→ **What you are asked to do**:
Repeat the whole listing below, word for word.
▬▬▬
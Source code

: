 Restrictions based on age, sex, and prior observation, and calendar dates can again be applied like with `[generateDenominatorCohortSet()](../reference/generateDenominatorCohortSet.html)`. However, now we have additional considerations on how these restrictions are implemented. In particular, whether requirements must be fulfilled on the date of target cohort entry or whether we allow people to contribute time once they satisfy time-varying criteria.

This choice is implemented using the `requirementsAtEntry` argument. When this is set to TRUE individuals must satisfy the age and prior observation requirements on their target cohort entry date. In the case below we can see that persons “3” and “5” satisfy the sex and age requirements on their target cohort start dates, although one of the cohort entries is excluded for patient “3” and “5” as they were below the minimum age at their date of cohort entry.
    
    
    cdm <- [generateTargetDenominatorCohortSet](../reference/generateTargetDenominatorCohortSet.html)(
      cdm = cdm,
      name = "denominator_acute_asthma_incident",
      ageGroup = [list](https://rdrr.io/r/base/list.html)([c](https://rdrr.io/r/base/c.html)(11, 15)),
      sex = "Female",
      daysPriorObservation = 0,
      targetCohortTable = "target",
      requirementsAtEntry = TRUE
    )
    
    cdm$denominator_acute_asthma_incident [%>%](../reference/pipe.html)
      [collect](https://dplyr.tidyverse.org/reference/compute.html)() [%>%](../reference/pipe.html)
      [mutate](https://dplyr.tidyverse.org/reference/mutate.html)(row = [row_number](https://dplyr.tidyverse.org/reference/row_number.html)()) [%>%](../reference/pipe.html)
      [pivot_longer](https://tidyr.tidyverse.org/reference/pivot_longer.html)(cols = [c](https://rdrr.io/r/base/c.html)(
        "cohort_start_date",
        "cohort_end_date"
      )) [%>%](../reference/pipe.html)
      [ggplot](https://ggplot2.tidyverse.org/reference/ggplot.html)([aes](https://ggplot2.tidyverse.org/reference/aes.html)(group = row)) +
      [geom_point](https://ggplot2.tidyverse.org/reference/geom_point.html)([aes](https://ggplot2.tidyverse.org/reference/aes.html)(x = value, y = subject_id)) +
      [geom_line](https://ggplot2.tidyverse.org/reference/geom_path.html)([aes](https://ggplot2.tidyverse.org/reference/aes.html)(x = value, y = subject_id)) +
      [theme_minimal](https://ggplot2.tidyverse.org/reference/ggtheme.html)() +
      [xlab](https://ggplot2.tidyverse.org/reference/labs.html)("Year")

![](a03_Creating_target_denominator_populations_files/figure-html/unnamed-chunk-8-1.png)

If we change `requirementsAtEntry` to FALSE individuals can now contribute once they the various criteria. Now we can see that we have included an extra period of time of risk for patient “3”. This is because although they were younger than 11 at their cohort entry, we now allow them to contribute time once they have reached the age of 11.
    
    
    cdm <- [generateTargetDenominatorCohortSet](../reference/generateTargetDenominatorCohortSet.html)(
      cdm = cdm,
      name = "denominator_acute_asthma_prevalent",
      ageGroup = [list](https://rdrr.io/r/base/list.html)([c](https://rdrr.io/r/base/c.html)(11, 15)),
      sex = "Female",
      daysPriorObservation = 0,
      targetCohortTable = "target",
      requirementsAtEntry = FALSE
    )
▬▬▬
→ **Exercise response**:
Source code

: Restrictions based on age, sex, and prior observation, and calendar dates can again be applied like with `[generateDenominatorCohortSet()](../reference/generateDenominatorCohortSet.html)`. However, now we have additional considerations on how these restrictions are implemented. In particular, whether requirements must be fulfilled on the date of target cohort entry or whether we allow people to contribute time once they satisfy time-varying criteria.

This choice is implemented using the `requirementsAtEntry` argument. When this is set to TRUE individuals must satisfy the age and prior observation requirements on their target cohort entry date. In the case below we can see that persons “3” and “5” satisfy the sex and age requirements on their target cohort start dates, although one of the cohort entries is excluded for patient “3” and “5” as they were below the minimum age at their date of cohort entry.
    
    
    cdm <- [generateTargetDenominatorCohortSet](../reference/generateTargetDenominatorCohortSet.html)(
      cdm = cdm,
      name = "denominator_acute_asthma_incident",
      ageGroup = [list](https://rdrr.io/r/base/list.html)([c](https://rdrr.io/r/base/c.html)(11, 15)),
      sex = "Female",
      daysPriorObservation = 0,
      targetCohortTable = "target",
      requirementsAtEntry = TRUE
    )
    
    cdm$denominator_acute_asthma_incident [%>%](../reference/pipe.html)
      [collect](https://dplyr.tidyverse.org/reference/compute.html)() [%>%](../reference/pipe.html)
      [mutate](https://dplyr.tidyverse.org/reference/mutate.html)(row = [row_number](https://dplyr.tidyverse.org/reference/row_number.html)()) [%>%](../reference/pipe.html)
      [pivot_longer](https://tidyr.tidyverse.org/reference/pivot_longer.html)(cols = [c](https://rdrr.io/r/base/c.html)(
        "cohort_start_date",
        "cohort_end_date"
      )) [%>%](../reference/pipe.html)
      [ggplot](https://ggplot2.tidyverse.org/reference/ggplot.html)([aes](https://ggplot2.tidyverse.org/reference/aes.html)(group = row)) +
      [geom_point](https://ggplot2.tidyverse.org/reference/geom_point.html)([aes](https://ggplot2.tidyverse.org/reference/aes.html)(x = value, y = subject_id)) +
      [geom_line](https://ggplot2.tidyverse.org/reference/geom_path.html)([aes](https://ggplot2.tidyverse.org/reference/aes.html)(x = value, y = subject_id)) +
      [theme_minimal](https://ggplot2.tidyverse.org/reference/ggtheme.html)() +
      [xlab](https://ggplot2.tidyverse.org/reference/labs.html)("Year")

![](a03_Creating_target_denominator_populations_files/figure-html/unnamed-chunk-8-1.png)

If we change `requirementsAtEntry` to FALSE individuals can now contribute once they the various criteria. Now we can see that we have included an extra period of time of risk for patient “3”. This is because although they were younger than 11 at their cohort entry, we now allow them to contribute time once they have reached the age of 11.
    
    
    cdm <- [generateTargetDenominatorCohortSet](../reference/generateTargetDenominatorCohortSet.html)(
      cdm = cdm,
      name = "denominator_acute_asthma_prevalent",
      ageGroup = [list](https://rdrr.io/r/base/list.html)([c](https://rdrr.io/r/base/c.html)(11, 15)),
      sex = "Female",
      daysPriorObservation = 0,
      targetCohortTable = "target",
      requirementsAtEntry = FALSE
    )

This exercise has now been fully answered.